【質問】世界史:ウィルソン大統領の民族自決について

〔質問〕
ウィルソン大統領の提唱した、民族自決について以下の解釈はあっていますか?

「ウィルソン大統領は当時ロシアでロシア革命が起きていることは、各地域で社会主義国家の誕生に繋がると考え恐れていたため、そのような事が起きないように、民族自決を提唱し、ヨーロッパの国々に植民地を独立させ、他の国から支配されないようにし自分たちの国で政治を行うようにするとした。」

〔回答〕
前半部分はOKだと思います。
後半部分に関しては、ドイツとオスマンを弱体化させたかったという、第一次世界大戦も絡めた書き方をした方がいいでしょう。

 

詳細

ウィルソンの「十四か条」は、1918年に議会に向けた教書の中で盛り込まれた「平和原則」ですが、ソヴィエト政府の「平和に関する布告」に対抗したという側面もあります。本当に社会主義革命が起こってしまい、それに対抗する、という点で、質問者の方の書き方はOKです。
実際にチェコ・スロヴァキアやセルブ・クロアート・スロヴェーン(ユーゴスラビア)などが独立しています。社会主義が流れ込んでこないような防波堤を築いた、としてもらって結構です(その後、冷戦時代に西側がギリシア、トルコを支援したように)

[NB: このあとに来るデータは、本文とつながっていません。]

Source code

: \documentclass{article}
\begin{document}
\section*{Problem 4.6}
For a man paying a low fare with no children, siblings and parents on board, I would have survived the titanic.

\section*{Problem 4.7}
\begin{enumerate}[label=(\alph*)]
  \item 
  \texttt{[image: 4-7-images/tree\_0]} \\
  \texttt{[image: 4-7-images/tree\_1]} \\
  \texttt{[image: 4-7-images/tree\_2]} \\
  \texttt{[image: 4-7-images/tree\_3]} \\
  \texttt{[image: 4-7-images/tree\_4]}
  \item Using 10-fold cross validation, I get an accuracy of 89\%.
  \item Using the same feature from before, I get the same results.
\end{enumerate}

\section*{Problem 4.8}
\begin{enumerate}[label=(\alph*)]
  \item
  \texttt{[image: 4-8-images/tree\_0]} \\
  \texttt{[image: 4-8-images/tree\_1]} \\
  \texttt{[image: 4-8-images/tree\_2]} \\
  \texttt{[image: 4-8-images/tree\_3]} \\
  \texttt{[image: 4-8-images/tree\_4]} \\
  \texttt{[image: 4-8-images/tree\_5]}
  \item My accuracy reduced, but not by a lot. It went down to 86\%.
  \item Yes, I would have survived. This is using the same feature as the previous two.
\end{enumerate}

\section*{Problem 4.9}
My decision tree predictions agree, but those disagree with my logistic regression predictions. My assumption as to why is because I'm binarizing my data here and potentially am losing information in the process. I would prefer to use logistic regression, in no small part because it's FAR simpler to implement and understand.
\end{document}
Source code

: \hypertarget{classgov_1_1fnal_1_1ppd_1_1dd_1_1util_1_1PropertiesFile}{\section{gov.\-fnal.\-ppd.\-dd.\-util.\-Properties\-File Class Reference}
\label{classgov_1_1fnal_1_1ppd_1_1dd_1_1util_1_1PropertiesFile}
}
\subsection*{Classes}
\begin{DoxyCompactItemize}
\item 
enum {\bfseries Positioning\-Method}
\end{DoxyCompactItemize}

ただ、実際の利害関係としては、敵対勢力である「ドイツ、オーストリア・ハンガリー、オスマンの弱体化のために分割を図った」というニュアンスで書いた方がいいと思います。よくヴェルサイユ体制の矛盾として指摘されますが、民族自決の原則はアジアやアフリカの地域には適用されませんでした。あくまでドイツらを分割するために提唱した、もっともらしい、世間受けしやすい理屈だったのでしょう。
 
ですので、「ドイツ、オーストリア・ハンガリー、オスマンを弱体化させるとともに、社会主義勢力に対する防波堤を築くため」でいかがでしょうか?
 
なお、細かい指摘をさせてもらうと、「自分たちの国で政治を行うように」の部分ですが、これはむしろ弱体化させてしまう要因になってしまいます。情勢は変わってはいますが、実際に第二次世界大戦後、ポーランドやハンガリーなどは社会主義側に組みこまれていきました。ですので、そういった意味でも、主眼はドイツ、オスマンの弱体化、という論点の方がいいと思います。